• **How to complete this task**:
Every record here must be copied exactly, except for the images it holds.

• **Supplied records**:

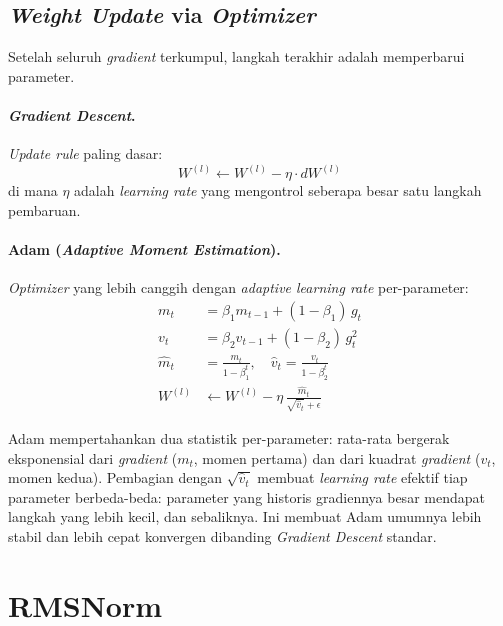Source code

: \subsection{\textit{Weight Update} via \textit{Optimizer}}

Setelah seluruh \textit{gradient} terkumpul, langkah terakhir adalah memperbarui parameter.

\paragraph{\textit{Gradient Descent}.}
\textit{Update rule} paling dasar:
\begin{equation}
    W^{(l)} \leftarrow W^{(l)} - \eta \cdot dW^{(l)}
    \label{eq:gd-update}
\end{equation}
di mana $\eta$ adalah \textit{learning rate} yang mengontrol seberapa besar satu langkah pembaruan.

\paragraph{Adam (\textit{Adaptive Moment Estimation}).}
\textit{Optimizer} yang lebih canggih dengan \textit{adaptive learning rate} per-parameter:
\begin{align}
    m_t &= \beta_1 m_{t-1} + (1-\beta_1)\, g_t \\
    v_t &= \beta_2 v_{t-1} + (1-\beta_2)\, g_t^2 \\
    \hat{m}_t &= \frac{m_t}{1-\beta_1^t}, \quad \hat{v}_t = \frac{v_t}{1-\beta_2^t} \\
    W^{(l)} &\leftarrow W^{(l)} - \eta\, \frac{\hat{m}_t}{\sqrt{\hat{v}_t} + \epsilon}
\end{align}

Adam mempertahankan dua statistik per-parameter: rata-rata bergerak eksponensial dari \textit{gradient} ($m_t$, momen pertama) dan dari kuadrat \textit{gradient} ($v_t$, momen kedua). Pembagian dengan $\sqrt{\hat{v}_t}$ membuat \textit{learning rate} efektif tiap parameter berbeda-beda: parameter yang historis gradiennya besar mendapat langkah yang lebih kecil, dan sebaliknya. Ini membuat Adam umumnya lebih stabil dan lebih cepat konvergen dibanding \textit{Gradient Descent} standar.

\section{RMSNorm}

• **Problem solution**:
Source code

: \subsection{\textit{Weight Update} via \textit{Optimizer}}

Setelah seluruh \textit{gradient} terkumpul, langkah terakhir adalah memperbarui parameter.

\paragraph{\textit{Gradient Descent}.}
\textit{Update rule} paling dasar:
\begin{equation}
    W^{(l)} \leftarrow W^{(l)} - \eta \cdot dW^{(l)}
    \label{eq:gd-update}
\end{equation}
di mana $\eta$ adalah \textit{learning rate} yang mengontrol seberapa besar satu langkah pembaruan.

\paragraph{Adam (\textit{Adaptive Moment Estimation}).}
\textit{Optimizer} yang lebih canggih dengan \textit{adaptive learning rate} per-parameter:
\begin{align}
    m_t &= \beta_1 m_{t-1} + (1-\beta_1)\, g_t \\
    v_t &= \beta_2 v_{t-1} + (1-\beta_2)\, g_t^2 \\
    \hat{m}_t &= \frac{m_t}{1-\beta_1^t}, \quad \hat{v}_t = \frac{v_t}{1-\beta_2^t} \\
    W^{(l)} &\leftarrow W^{(l)} - \eta\, \frac{\hat{m}_t}{\sqrt{\hat{v}_t} + \epsilon}
\end{align}

Adam mempertahankan dua statistik per-parameter: rata-rata bergerak eksponensial dari \textit{gradient} ($m_t$, momen pertama) dan dari kuadrat \textit{gradient} ($v_t$, momen kedua). Pembagian dengan $\sqrt{\hat{v}_t}$ membuat \textit{learning rate} efektif tiap parameter berbeda-beda: parameter yang historis gradiennya besar mendapat langkah yang lebih kecil, dan sebaliknya. Ini membuat Adam umumnya lebih stabil dan lebih cepat konvergen dibanding \textit{Gradient Descent} standar.

\section{RMSNorm}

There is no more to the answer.